### Records for this exercise
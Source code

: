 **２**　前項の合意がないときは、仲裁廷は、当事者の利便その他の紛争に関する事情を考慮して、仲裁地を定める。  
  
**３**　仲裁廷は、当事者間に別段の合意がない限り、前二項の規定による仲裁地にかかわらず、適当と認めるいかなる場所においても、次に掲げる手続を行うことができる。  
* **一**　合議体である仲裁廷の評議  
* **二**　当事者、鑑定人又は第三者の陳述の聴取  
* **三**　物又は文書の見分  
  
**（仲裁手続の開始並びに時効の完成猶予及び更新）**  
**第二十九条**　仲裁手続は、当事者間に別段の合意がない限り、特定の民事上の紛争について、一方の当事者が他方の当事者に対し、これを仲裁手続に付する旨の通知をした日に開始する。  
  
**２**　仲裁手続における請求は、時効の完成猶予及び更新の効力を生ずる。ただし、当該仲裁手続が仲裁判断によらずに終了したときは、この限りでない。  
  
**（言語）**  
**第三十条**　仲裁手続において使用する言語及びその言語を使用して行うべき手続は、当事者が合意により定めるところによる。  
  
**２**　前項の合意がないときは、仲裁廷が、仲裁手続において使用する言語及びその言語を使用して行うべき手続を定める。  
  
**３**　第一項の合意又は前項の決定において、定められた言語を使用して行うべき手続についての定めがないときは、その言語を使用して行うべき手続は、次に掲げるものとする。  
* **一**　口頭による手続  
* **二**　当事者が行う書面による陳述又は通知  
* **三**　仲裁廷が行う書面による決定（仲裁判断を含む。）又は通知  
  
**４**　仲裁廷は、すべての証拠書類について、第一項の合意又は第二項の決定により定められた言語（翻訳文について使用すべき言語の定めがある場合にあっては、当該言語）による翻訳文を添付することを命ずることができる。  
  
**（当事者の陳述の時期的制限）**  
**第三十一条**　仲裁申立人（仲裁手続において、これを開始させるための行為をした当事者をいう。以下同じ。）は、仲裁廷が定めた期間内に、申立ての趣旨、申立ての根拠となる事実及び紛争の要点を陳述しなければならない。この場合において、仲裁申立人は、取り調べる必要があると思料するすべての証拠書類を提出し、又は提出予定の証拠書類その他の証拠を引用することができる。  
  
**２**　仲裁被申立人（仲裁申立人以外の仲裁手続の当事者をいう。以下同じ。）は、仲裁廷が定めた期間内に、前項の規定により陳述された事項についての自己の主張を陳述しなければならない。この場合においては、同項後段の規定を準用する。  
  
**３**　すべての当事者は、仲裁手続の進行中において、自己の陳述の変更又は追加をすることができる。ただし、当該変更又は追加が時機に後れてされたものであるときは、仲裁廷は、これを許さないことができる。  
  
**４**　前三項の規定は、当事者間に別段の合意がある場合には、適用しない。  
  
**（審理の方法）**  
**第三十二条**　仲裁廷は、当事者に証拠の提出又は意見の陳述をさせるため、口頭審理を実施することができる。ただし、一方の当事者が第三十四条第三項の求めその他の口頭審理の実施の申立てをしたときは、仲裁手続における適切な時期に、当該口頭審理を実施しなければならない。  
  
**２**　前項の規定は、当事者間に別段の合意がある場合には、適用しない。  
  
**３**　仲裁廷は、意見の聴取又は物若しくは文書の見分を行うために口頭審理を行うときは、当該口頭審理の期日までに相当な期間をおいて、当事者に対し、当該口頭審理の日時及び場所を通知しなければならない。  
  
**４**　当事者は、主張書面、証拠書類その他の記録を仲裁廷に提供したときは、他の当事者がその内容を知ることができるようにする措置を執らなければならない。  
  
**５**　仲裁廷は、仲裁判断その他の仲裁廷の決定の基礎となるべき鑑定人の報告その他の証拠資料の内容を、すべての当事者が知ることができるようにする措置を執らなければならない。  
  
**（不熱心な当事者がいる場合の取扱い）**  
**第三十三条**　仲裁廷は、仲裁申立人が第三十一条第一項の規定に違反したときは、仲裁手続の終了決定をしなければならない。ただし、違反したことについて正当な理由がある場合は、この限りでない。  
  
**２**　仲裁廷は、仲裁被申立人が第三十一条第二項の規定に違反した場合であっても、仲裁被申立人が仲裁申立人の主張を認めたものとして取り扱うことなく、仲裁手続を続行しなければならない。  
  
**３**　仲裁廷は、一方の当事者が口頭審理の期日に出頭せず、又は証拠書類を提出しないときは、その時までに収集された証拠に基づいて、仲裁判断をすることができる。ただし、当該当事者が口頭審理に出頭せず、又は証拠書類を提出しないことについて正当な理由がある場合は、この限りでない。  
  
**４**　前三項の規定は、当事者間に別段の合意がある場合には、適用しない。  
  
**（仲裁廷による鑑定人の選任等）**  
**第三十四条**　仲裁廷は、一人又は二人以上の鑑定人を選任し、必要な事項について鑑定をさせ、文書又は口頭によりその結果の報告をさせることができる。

### Task to complete
Within the data above, filter for lines containing the word "仲裁廷が定めた期間内に" and copy each one.

### Reply
**第三十一条**　仲裁申立人（仲裁手続において、これを開始させるための行為をした当事者をいう。以下同じ。）は、仲裁廷が定めた期間内に、申立ての趣旨、申立ての根拠となる事実及び紛争の要点を陳述しなければならない。この場合において、仲裁申立人は、取り調べる必要があると思料するすべての証拠書類を提出し、又は提出予定の証拠書類その他の証拠を引用することができる。  
**２**　仲裁被申立人（仲裁申立人以外の仲裁手続の当事者をいう。以下同じ。）は、仲裁廷が定めた期間内に、前項の規定により陳述された事項についての自己の主張を陳述しなければならない。この場合においては、同項後段の規定を準用する。  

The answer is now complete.